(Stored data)
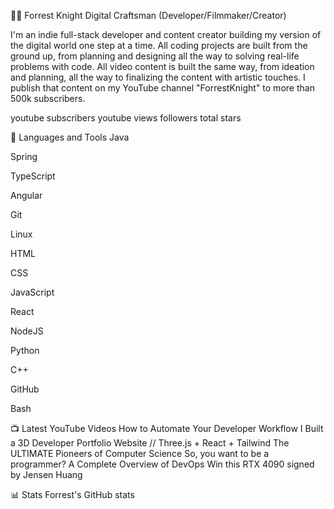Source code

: 🏄‍♂️ Forrest Knight
Digital Craftsman (Developer/Filmmaker/Creator)

I'm an indie full-stack developer and content creator building my version of the digital world one step at a time. All coding projects are built from the ground up, from planning and designing all the way to solving real-life problems with code. All video content is built the same way, from ideation and planning, all the way to finalizing the content with artistic touches. I publish that content on my YouTube channel "ForrestKnight" to more than 500k subscribers.

youtube subscribers youtube views followers total stars

🧰 Languages and Tools
Java

Spring

TypeScript

Angular

Git

Linux

HTML

CSS

JavaScript

React

NodeJS

Python

C++

GitHub

Bash


📺 Latest YouTube Videos
How to Automate Your Developer Workflow I Built a 3D Developer Portfolio Website // Three.js + React + Tailwind The ULTIMATE Pioneers of Computer Science So, you want to be a programmer? A Complete Overview of DevOps Win this RTX 4090 signed by Jensen Huang



📊 Stats
Forrest's GitHub stats

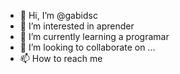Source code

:- 👋 Hi, I’m @gabidsc
- 👀 I’m interested in  aprender
- 🌱 I’m currently learning a programar
- 💞️ I’m looking to collaborate on ...
- 📫 How to reach me 

<!---
gabidsc/gabidsc is a ✨ special ✨ repository because its `README.md` (this file) appears on your GitHub profile.
You can click the Preview link to take a look at your changes.
--->
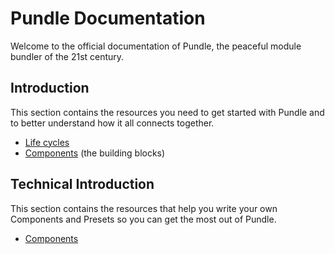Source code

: # Pundle Documentation

Welcome to the official documentation of Pundle, the peaceful module bundler of the 21st century.

## Introduction

This section contains the resources you need to get started with Pundle and to better understand how it all connects together.

- [Life cycles](./introduction/lifecycles.md)
- [Components](./introduction/components.md) (the building blocks)

## Technical Introduction

This section contains the resources that help you write your own Components and Presets so you can get the most out of Pundle.

- [Components](./technical/components.md)
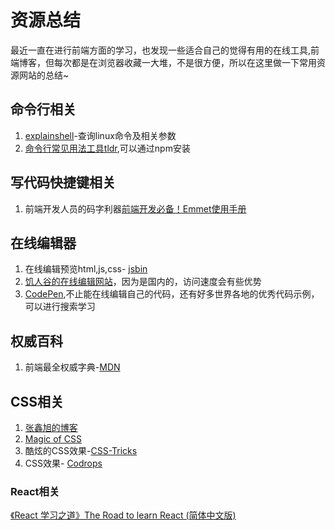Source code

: # 资源总结
最近一直在进行前端方面的学习，也发现一些适合自己的觉得有用的在线工具,前端博客，但每次都是在浏览器收藏一大堆，不是很方便，所以在这里做一下常用资源网站的总结~
## 命令行相关
1. [explainshell](https://explainshell.com/explain)-查询linux命令及相关参数
2. [命令行常见用法工具tldr](https://github.com/tldr-pages/tldr#tldr),可以通过npm安装
## 写代码快捷键相关
1. 前端开发人员的码字利器[前端开发必备！Emmet使用手册](https://www.w3cplus.com/tools/emmet-cheat-sheet.html)
## 在线编辑器
1. 在线编辑预览html,js,css- [jsbin](http://jsbin.com/?html,output)
2. [饥人谷的在线编辑网站](http://js.jirengu.com/?html,output)，因为是国内的，访问速度会有些优势
3. [CodePen](https://codepen.io/),不止能在线编辑自己的代码，还有好多世界各地的优秀代码示例，可以进行搜索学习
## 权威百科
1. 前端最全权威字典-[MDN](https://developer.mozilla.org/zh-CN/)
## CSS相关
1. [张鑫旭的博客](http://www.zhangxinxu.com/wordpress/category/css/)
2. [Magic of CSS](http://adamschwartz.co/magic-of-css/)
3. 酷炫的CSS效果-[CSS-Tricks](https://css-tricks.com/snippets/css/)
4. CSS效果- [Codrops](https://tympanus.net/codrops/)

### React相关
[《React 学习之道》The Road to learn React (简体中文版)](https://juejin.im/post/5a69efda6fb9a01cb316617d)

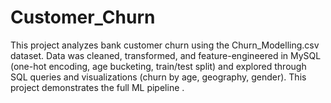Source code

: # Customer_Churn
This project analyzes bank customer churn using the Churn_Modelling.csv dataset. Data was cleaned, transformed, and feature-engineered in MySQL (one-hot encoding, age bucketing, train/test split) and explored through SQL queries and visualizations (churn by age, geography, gender). This project demonstrates the full ML pipeline .

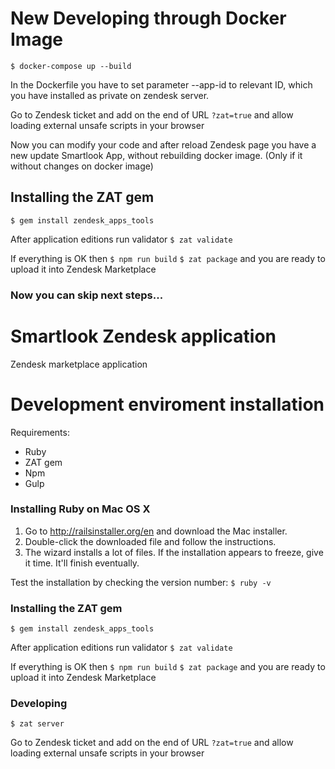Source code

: # New Developing through Docker Image
`$ docker-compose up --build`

In the Dockerfile you have to set parameter --app-id to relevant ID, which you have installed as private on zendesk server.

Go to Zendesk ticket and add on the end of URL `?zat=true` and allow loading external unsafe scripts in your browser

Now you can modify your code and after reload Zendesk page you have a new update Smartlook App, without rebuilding docker image. (Only if it without changes on docker image)


## Installing the ZAT gem
`$ gem install zendesk_apps_tools`

After application editions run validator
`$ zat validate`

If everything is OK then
`$ npm run build`
`$ zat package`
and you are ready to upload it into Zendesk Marketplace

### Now you can skip next steps...

# Smartlook Zendesk application
Zendesk marketplace application

# Development enviroment installation

Requirements:
  - Ruby
  - ZAT gem
  - Npm
  - Gulp

### Installing Ruby on Mac OS X
1. Go to http://railsinstaller.org/en and download the Mac installer.
2. Double-click the downloaded file and follow the instructions.
3. The wizard installs a lot of files. If the installation appears to freeze, give it time. It'll finish eventually.

Test the installation by checking the version number:
`$ ruby -v`

### Installing the ZAT gem
`$ gem install zendesk_apps_tools`

After application editions run validator
`$ zat validate`

If everything is OK then
`$ npm run build`
`$ zat package`
and you are ready to upload it into Zendesk Marketplace

### Developing
`$ zat server`

Go to Zendesk ticket and add on the end of URL `?zat=true` and allow loading external unsafe scripts in your browser



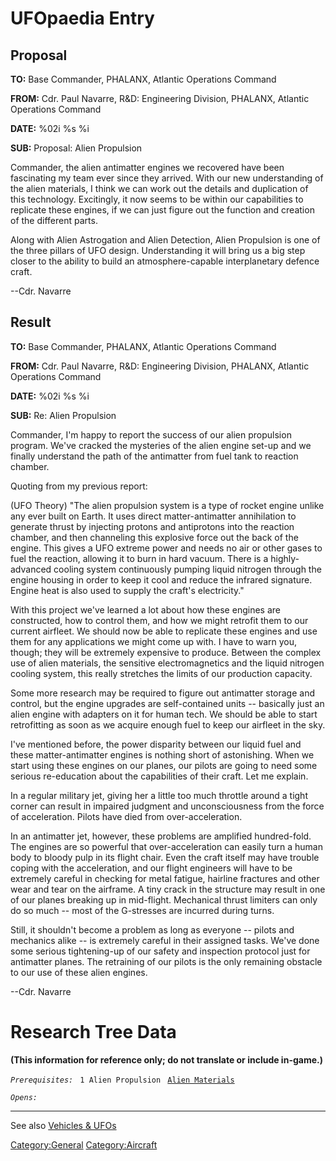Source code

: # UFOpaedia Entry

## Proposal

**TO:** Base Commander, PHALANX, Atlantic Operations Command

**FROM:** Cdr. Paul Navarre, R&D: Engineering Division, PHALANX,
Atlantic Operations Command

**DATE:** %02i %s %i

**SUB:** Proposal: Alien Propulsion

Commander, the alien antimatter engines we recovered have been
fascinating my team ever since they arrived. With our new understanding
of the alien materials, I think we can work out the details and
duplication of this technology. Excitingly, it now seems to be within
our capabilities to replicate these engines, if we can just figure out
the function and creation of the different parts.

Along with Alien Astrogation and Alien Detection, Alien Propulsion is
one of the three pillars of UFO design. Understanding it will bring us a
big step closer to the ability to build an atmosphere-capable
interplanetary defence craft.

--Cdr. Navarre

## Result

**TO:** Base Commander, PHALANX, Atlantic Operations Command

**FROM:** Cdr. Paul Navarre, R&D: Engineering Division, PHALANX,
Atlantic Operations Command

**DATE:** %02i %s %i

**SUB:** Re: Alien Propulsion

Commander, I'm happy to report the success of our alien propulsion
program. We've cracked the mysteries of the alien engine set-up and we
finally understand the path of the antimatter from fuel tank to reaction
chamber.

Quoting from my previous report:

(UFO Theory) "The alien propulsion system is a type of rocket engine
unlike any ever built on Earth. It uses direct matter-antimatter
annihilation to generate thrust by injecting protons and antiprotons
into the reaction chamber, and then channeling this explosive force out
the back of the engine. This gives a UFO extreme power and needs no air
or other gases to fuel the reaction, allowing it to burn in hard vacuum.
There is a highly-advanced cooling system continuously pumping liquid
nitrogen through the engine housing in order to keep it cool and reduce
the infrared signature. Engine heat is also used to supply the craft's
electricity."

With this project we've learned a lot about how these engines are
constructed, how to control them, and how we might retrofit them to our
current airfleet. We should now be able to replicate these engines and
use them for any applications we might come up with. I have to warn you,
though; they will be extremely expensive to produce. Between the complex
use of alien materials, the sensitive electromagnetics and the liquid
nitrogen cooling system, this really stretches the limits of our
production capacity.

Some more research may be required to figure out antimatter storage and
control, but the engine upgrades are self-contained units -- basically
just an alien engine with adapters on it for human tech. We should be
able to start retrofitting as soon as we acquire enough fuel to keep our
airfleet in the sky.

I've mentioned before, the power disparity between our liquid fuel and
these matter-antimatter engines is nothing short of astonishing. When we
start using these engines on our planes, our pilots are going to need
some serious re-education about the capabilities of their craft. Let me
explain.

In a regular military jet, giving her a little too much throttle around
a tight corner can result in impaired judgment and unconsciousness from
the force of acceleration. Pilots have died from over-acceleration.

In an antimatter jet, however, these problems are amplified
hundred-fold. The engines are so powerful that over-acceleration can
easily turn a human body to bloody pulp in its flight chair. Even the
craft itself may have trouble coping with the acceleration, and our
flight engineers will have to be extremely careful in checking for metal
fatigue, hairline fractures and other wear and tear on the airframe. A
tiny crack in the structure may result in one of our planes breaking up
in mid-flight. Mechanical thrust limiters can only do so much -- most of
the G-stresses are incurred during turns.

Still, it shouldn't become a problem as long as everyone -- pilots and
mechanics alike -- is extremely careful in their assigned tasks. We've
done some serious tightening-up of our safety and inspection protocol
just for antimatter planes. The retraining of our pilots is the only
remaining obstacle to our use of these alien engines.

--Cdr. Navarre

# Research Tree Data

**(This information for reference only; do not translate or include
in-game.)**

*`Prerequisites:`*
` 1 Alien Propulsion`
` `[`Alien Materials`](Research/Alien_Materials "wikilink")

*`Opens:`*

------------------------------------------------------------------------

See also [Vehicles & UFOs](Vehicles_&_UFOs "wikilink")

[Category:General](Category:General "wikilink")
[Category:Aircraft](Category:Aircraft "wikilink")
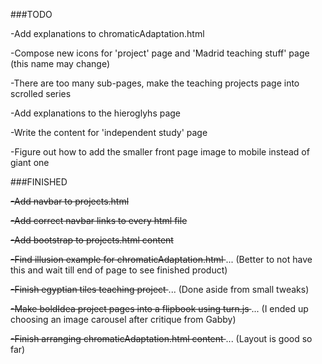###TODO

-Add explanations to chromaticAdaptation.html

-Compose new icons for 'project' page and 'Madrid teaching stuff' page (this name may change)

-There are too many sub-pages, make the teaching projects page into scrolled series

-Add explanations to the hieroglyhs page

-Write the content for 'independent study' page

-Figure out how to add the smaller front page image to mobile instead of giant one

###FINISHED

<s> -Add navbar to projects.html </s>

<s> -Add correct navbar links to every html file </s>

<s> -Add bootstrap to projects.html content </s>

<s> -Find illusion example for chromaticAdaptation.html </s> ... (Better to not have this and wait till end of page to see finished product)

<s> -Finish egyptian tiles teaching project </s> ... (Done aside from small tweaks)

<s> -Make boldIdea project pages into a flipbook using turn.js </s> ... (I ended up choosing an image carousel after critique from Gabby)

<s> -Finish arranging chromaticAdaptation.html content </s> ... (Layout is good so far)
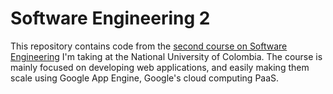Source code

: # Software Engineering 2
This repository contains code from the <a href="http://ungrid.unal.edu.co/dai/index.htm">
second course on Software Engineering</a>  I'm taking at the National University of Colombia.
The course is mainly focused on developing web applications, and easily making them scale using Google App Engine, Google's
cloud computing PaaS.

• [Your assignment] If a line above contains the word "gabidsc", list it.

• [Written solution]
:- 👋 Hi, I’m @gabidsc
gabidsc/gabidsc is a ✨ special ✨ repository because its `README.md` (this file) appears on your GitHub profile.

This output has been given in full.